• Dataset excerpts:

▼▼▼

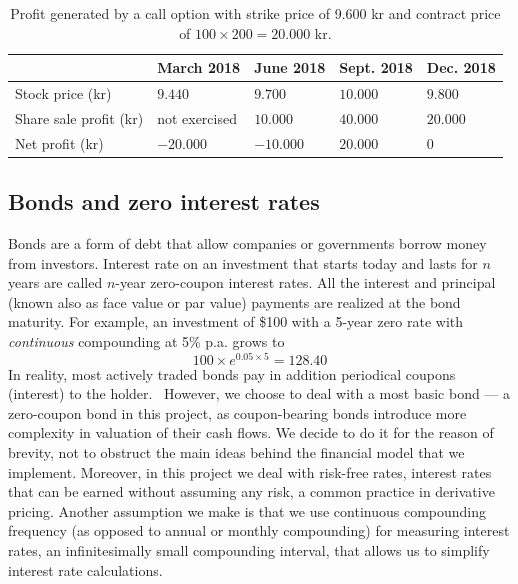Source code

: \begin{table}[h]
\centering
\caption{Profit generated by a call option with strike price of 9.600 kr and contract price of $100 \times 200 = 20.000$ kr.}
\label{table:option-sell}
\begin{tabular}{|l|l|l|l|l|}
\hline
                       & March 2018    & June 2018 & Sept. 2018 & Dec. 2018 \\ \hline
Stock price (kr)       & $9.440$         & $9.700$     & $10.000$         & $9.800$         \\ \hline
Share sale profit (kr) & not exercised & $10.000$    & $40.000$         & $20.000$        \\ \hline
Net profit (kr)        & $-20.000$       & $-10.000$   & $20.000$         & $0$             \\ \hline
\end{tabular}
\end{table}

\subsection{Bonds and zero interest rates}
Bonds are a form of debt that allow companies or governments borrow money from investors. Interest rate on an investment that starts today and lasts for $n$ years are called $n$-year zero-coupon interest rates. All the interest and principal (known also as face value or par value) payments are realized at the bond maturity. For example, an investment of \$100 with a 5-year zero rate with \textit{continuous} compounding at 5\% p.a. grows to
\begin{equation*}
    100 \times e^{0.05 \times 5} = 128.40
\end{equation*}
In reality, most actively traded bonds pay in addition periodical coupons (interest) to the holder.~\cite[pg.80]{ofod} However, we choose to deal with a most basic bond --- a zero-coupon bond in this project, as coupon-bearing bonds introduce more complexity in valuation of their cash flows. We decide to do it for the reason of brevity, not to obstruct the main ideas behind the financial model that we implement. Moreover, in this project we deal with risk-free rates, interest rates that can be earned without assuming any risk, a common practice in derivative pricing. Another assumption we make is that we use continuous compounding frequency (as opposed to annual or monthly compounding) for measuring interest rates, an infinitesimally small compounding interval, that allows us to simplify interest rate calculations.~\cite[pg.76-79]{ofod}

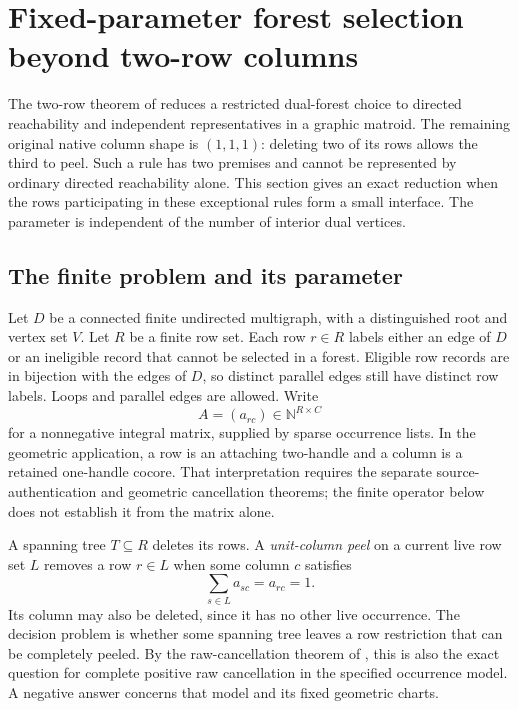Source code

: \section{Fixed-parameter forest selection beyond two-row columns}
\label{sec:exceptional-forest}
\label{sec:exceptional}

The two-row theorem of \cite{IncomingDualNormalization} reduces a restricted
dual-forest choice to directed reachability and independent representatives
in a graphic matroid.  The remaining original native column shape is
$(1,1,1)$: deleting two of its rows allows the third to peel.  Such a rule
has two premises and cannot be represented by ordinary directed
reachability alone.  This section gives an exact reduction when the rows
participating in these exceptional rules form a small interface.  The
parameter is independent of the number of interior dual vertices.

\subsection{The finite problem and its parameter}
\label{subsec:exceptional-problem}

Let $D$ be a connected finite undirected multigraph, with a distinguished
root and vertex set $V$.  Let $R$ be a finite row set.  Each row $r\in R$
labels either an edge of $D$ or an ineligible record that cannot be selected
in a forest.  Eligible row records are in bijection with the edges of
$D$, so distinct parallel edges still have distinct row labels.
Loops and parallel edges are allowed.  Write
\[
                    A=(a_{rc})\in\mathbb{N}^{R\times C}
\]
for a nonnegative integral matrix, supplied by sparse occurrence lists.
In the geometric application, a row is an attaching two-handle and a
column is a retained one-handle cocore.  That interpretation requires the
separate source-authentication and geometric cancellation theorems; the
finite operator below does not establish it from the matrix alone.

A spanning tree $T\subseteq R$ deletes its rows.  A \emph{unit-column peel}
on a current live row set $L$ removes a row $r\in L$ when some column $c$
satisfies
\[
                      \sum_{s\in L}a_{sc}=a_{rc}=1.
\]
Its column may also be deleted, since it has no other live occurrence.
The decision problem is whether some spanning tree leaves a row restriction
that can be completely peeled.  By the raw-cancellation theorem of
\cite{IncomingDualNormalization}, this is also the exact question for
complete positive raw cancellation in the specified occurrence model.
A negative answer concerns that model and its fixed geometric charts.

▲▲▲

• To do:
Copy out all lines from the material above that contain the string "matrix".

• Task solution:
for a nonnegative integral matrix, supplied by sparse occurrence lists.
finite operator below does not establish it from the matrix alone.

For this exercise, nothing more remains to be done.